= Dan Duffy (artist) =

American artist

Dan Duffy is an American calligram artist in Flourtown, Pennsylvania, USA. He founded, owns, and operates Art of Words, a small business that designs and sells calligram prints depicting famous athletes, sports venues, city skylines, and other subjects.

== Early life and artistic education ==

Born in Lansdale, Pennsylvania, Duffy grew up in Norristown, Pennsylvania.

Duffy majored in art at Indiana University of Pennsylvania, where he also played rugby. He then enrolled in the Hussian School of Art (now Hussian College) in Philadelphia, Pennsylvania where he graduated from in 2006.

At the Hussian School, Duffy completed a calligram as an assignment. Calligrams are texts arranged to form a thematically related image. The calligram assignment used only three words. Duffy recalls thinking if he could use more words, he “might actually be able to make it into an illustration.”

After art school, Duffy worked as a graphic designer, creating illustrations and designs for ESPN and Golf Digest, among other companies. From 2007-11, Duffy was Associate Art Director for PGA Magazine.“The magazines would ask me to come up with an image for the article,” Duffy said, “which led me to think how cool it would be to make the article into the image.”

== Early career==
In 2008, Duffy met his now wife. The couple were both Philadelphia Phillies fans and watched the team’s 2008 postseason and World Series championship together. To impress her, Duffy decided he would create a “Road to the World Series” image of pitcher Brad Lidge by writing the date, opponent, and final score of every Phillies game in the season.

In 2009, Duffy began selling prints of his Phillies “Road to the World Series” piece in the parking lot of Citizens Bank Park, where the Phillies play. Representatives of Major League Baseball (MLB) informed him he needed a license to sell his work. At the Office of the Commissioner of Baseball in New York, Duffy pitched MLB on a series of “Road to the World Series” pieces for every winning team and became an official MLB licensee.

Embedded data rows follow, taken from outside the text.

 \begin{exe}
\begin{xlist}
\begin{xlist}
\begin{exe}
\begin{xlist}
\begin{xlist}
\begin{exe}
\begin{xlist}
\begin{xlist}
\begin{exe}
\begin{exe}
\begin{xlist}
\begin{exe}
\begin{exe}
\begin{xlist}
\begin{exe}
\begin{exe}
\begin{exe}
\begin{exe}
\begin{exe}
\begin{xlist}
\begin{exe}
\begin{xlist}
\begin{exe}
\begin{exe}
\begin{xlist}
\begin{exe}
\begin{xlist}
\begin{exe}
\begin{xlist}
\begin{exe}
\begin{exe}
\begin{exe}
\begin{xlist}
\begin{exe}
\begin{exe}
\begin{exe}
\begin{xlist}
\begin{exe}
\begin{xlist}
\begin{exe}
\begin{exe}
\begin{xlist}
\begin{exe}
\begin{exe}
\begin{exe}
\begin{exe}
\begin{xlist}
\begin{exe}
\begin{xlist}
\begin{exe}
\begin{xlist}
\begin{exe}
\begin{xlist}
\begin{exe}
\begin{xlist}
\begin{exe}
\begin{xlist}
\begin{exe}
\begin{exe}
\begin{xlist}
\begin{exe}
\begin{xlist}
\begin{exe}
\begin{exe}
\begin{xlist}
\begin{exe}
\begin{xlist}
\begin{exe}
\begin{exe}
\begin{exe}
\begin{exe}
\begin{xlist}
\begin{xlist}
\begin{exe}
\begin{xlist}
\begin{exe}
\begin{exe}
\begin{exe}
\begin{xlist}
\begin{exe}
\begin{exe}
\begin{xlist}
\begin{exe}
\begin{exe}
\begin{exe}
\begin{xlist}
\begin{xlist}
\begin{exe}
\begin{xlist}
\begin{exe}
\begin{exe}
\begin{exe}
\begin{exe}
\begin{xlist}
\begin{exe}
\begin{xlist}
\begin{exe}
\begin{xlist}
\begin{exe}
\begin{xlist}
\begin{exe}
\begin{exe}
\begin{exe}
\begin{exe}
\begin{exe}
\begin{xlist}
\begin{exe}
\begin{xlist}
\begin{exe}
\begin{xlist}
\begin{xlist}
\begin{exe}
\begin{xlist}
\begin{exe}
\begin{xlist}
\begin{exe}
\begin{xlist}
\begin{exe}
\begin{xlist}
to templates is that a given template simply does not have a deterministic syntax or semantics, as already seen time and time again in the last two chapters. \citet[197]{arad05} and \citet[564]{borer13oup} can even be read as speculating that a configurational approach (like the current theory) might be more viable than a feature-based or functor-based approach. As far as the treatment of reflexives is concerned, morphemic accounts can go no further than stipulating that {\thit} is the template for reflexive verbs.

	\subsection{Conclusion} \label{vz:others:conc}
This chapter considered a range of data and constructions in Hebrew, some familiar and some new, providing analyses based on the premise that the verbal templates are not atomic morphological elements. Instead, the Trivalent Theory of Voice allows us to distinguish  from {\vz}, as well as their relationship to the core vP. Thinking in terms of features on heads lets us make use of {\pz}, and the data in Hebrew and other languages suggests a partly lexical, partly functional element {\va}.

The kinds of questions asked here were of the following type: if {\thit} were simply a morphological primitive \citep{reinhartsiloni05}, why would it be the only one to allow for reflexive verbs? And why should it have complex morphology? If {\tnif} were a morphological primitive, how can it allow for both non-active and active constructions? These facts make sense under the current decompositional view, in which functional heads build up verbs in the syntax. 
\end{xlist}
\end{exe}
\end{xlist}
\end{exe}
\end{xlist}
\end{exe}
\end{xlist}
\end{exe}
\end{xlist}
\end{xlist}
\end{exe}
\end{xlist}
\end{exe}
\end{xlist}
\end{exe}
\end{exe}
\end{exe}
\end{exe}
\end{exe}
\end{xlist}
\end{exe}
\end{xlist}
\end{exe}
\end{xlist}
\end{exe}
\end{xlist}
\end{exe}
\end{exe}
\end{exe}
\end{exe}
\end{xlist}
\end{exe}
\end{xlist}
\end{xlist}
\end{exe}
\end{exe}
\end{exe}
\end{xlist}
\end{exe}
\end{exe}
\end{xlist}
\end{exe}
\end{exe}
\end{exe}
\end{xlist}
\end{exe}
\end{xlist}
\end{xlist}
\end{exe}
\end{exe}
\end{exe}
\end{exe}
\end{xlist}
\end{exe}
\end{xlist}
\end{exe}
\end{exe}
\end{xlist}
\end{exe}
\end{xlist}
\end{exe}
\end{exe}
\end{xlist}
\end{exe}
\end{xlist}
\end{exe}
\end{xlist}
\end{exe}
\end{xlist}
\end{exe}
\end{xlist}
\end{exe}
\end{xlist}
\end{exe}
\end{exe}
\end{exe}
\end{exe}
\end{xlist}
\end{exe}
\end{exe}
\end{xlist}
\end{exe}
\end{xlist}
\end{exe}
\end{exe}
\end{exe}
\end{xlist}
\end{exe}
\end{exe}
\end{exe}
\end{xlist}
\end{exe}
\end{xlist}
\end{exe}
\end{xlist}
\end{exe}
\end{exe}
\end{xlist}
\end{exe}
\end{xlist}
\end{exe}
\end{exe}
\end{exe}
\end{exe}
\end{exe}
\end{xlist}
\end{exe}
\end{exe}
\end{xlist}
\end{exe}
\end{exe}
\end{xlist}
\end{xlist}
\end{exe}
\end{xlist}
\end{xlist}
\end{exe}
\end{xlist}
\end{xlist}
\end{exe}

Originally doing business as Lionword and then as Philly Word Art, Duffy specialized in Philadelphia sports figures and landmarks.

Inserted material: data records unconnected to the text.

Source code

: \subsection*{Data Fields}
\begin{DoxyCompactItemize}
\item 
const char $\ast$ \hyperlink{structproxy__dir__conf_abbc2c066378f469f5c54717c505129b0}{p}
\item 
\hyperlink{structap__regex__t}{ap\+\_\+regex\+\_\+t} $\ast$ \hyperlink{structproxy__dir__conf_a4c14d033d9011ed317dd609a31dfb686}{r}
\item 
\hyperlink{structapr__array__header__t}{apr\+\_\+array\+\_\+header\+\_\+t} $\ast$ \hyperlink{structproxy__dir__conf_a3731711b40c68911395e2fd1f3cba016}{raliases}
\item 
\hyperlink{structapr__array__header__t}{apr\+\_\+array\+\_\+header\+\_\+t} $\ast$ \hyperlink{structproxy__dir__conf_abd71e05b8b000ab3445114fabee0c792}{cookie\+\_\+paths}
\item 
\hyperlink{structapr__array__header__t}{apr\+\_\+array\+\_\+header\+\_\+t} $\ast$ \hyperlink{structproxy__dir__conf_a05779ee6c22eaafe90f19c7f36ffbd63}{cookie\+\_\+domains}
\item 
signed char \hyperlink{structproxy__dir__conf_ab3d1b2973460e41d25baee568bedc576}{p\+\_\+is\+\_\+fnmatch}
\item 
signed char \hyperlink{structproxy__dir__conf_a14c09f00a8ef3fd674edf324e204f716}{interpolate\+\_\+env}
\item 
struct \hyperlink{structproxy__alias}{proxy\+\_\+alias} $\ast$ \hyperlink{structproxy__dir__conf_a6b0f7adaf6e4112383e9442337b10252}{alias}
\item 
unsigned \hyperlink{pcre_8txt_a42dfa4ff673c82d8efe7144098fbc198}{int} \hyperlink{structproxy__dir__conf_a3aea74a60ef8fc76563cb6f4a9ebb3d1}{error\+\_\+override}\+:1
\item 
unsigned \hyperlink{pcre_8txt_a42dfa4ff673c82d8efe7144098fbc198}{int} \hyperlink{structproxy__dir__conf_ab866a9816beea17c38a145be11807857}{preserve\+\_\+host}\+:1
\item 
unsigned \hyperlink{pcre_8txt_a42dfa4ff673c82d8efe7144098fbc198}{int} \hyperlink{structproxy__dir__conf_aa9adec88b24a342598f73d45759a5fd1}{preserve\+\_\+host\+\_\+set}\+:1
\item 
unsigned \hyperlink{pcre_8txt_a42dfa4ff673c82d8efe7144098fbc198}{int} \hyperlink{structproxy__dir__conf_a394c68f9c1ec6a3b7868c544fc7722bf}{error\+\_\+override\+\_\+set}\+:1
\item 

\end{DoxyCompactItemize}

He has also created custom pieces for clients, such as portraits of their favorite athlete or images formed by writing people’s wedding vows.

== Art of Words==
In 2016, Duffy launched a Kickstarter campaign to establish Art of Words, adding skylines of New York City, Philadelphia, Chicago, and Washington, D.C. to his catalog. By 2017, his prints also included such nationally recognized sports venues as Wrigley Field, Fenway Park, and Yankee Stadium.

Initially, Duffy sold his work at local art shows, festivals, craft fairs, and flea markets. Philly Word Art was in several Philadelphia art stores and had as many as four holiday stores between Philadelphia and Baltimore, Maryland.

During the COVID-19 pandemic in 2020, Duffy moved Art of Words entirely online.

== Technique ==
Duffy relies on his art school training in pointillism when creating his images. He says he first became aware of the technique at age seven while watching the film Ferris Bueller’s Day Off. In one film sequence, the camera zooms in on George Seurat’s painting A Sunday Afternoon on the Island of La Grande Jatte (1884-1886) to show its pointillist technique. “I remember the sequences of shots,” Duffy said, “[t]hinking, ‘[W]oah that’s so cool.’”

When creating a piece, Duffy and the Art of Words team will first research the information to be included in a piece online and print it out for Duffy to mark his progress as he writes.

“I like using a lot of words,” Duffy said, “because you get more detail. With less words, you can’t get as detailed and they might look a little more modern.”

Next, Duffy creates a composite image of the subject from several pre-existing photographs. “I don’t like to duplicate an image that already exists, so I create my own,” he says.

Duffy then sketches his subject in pencil and calculates how to fit the content into the available number of lines. He uses a variety of pens and inks to write the piece on a bristol board, which typically measures 28 by 22 inches. Duffy writes in an Arial style for simplicity and clarity, using other lettering styles when appropriate.

Duffy finishes his pieces by darkening the letters to help shape the image, and coloring them with a variety of different pens, inks, and markers. Duffy does not use digital tools for touch-up beyond adjusting the levels of black and white or fixing an occasional misspelling.

From research to completion, each piece takes Duffy at least 50 hours, with what he calls “more ambitious pieces” requiring 150-200 hours.

== Reception ==
Duffy’s art has frequently been covered by and featured in local and national media, including Sports Illustrated, the Washington Post, the Baltimore Sun, Fox Sports the New York Daily News USA Today, and several local television network affiliate stations.

Duffy has created large word art pieces live for organizations including TED Talks, Ameriprise Financial, and the 2016 Democratic National Convention.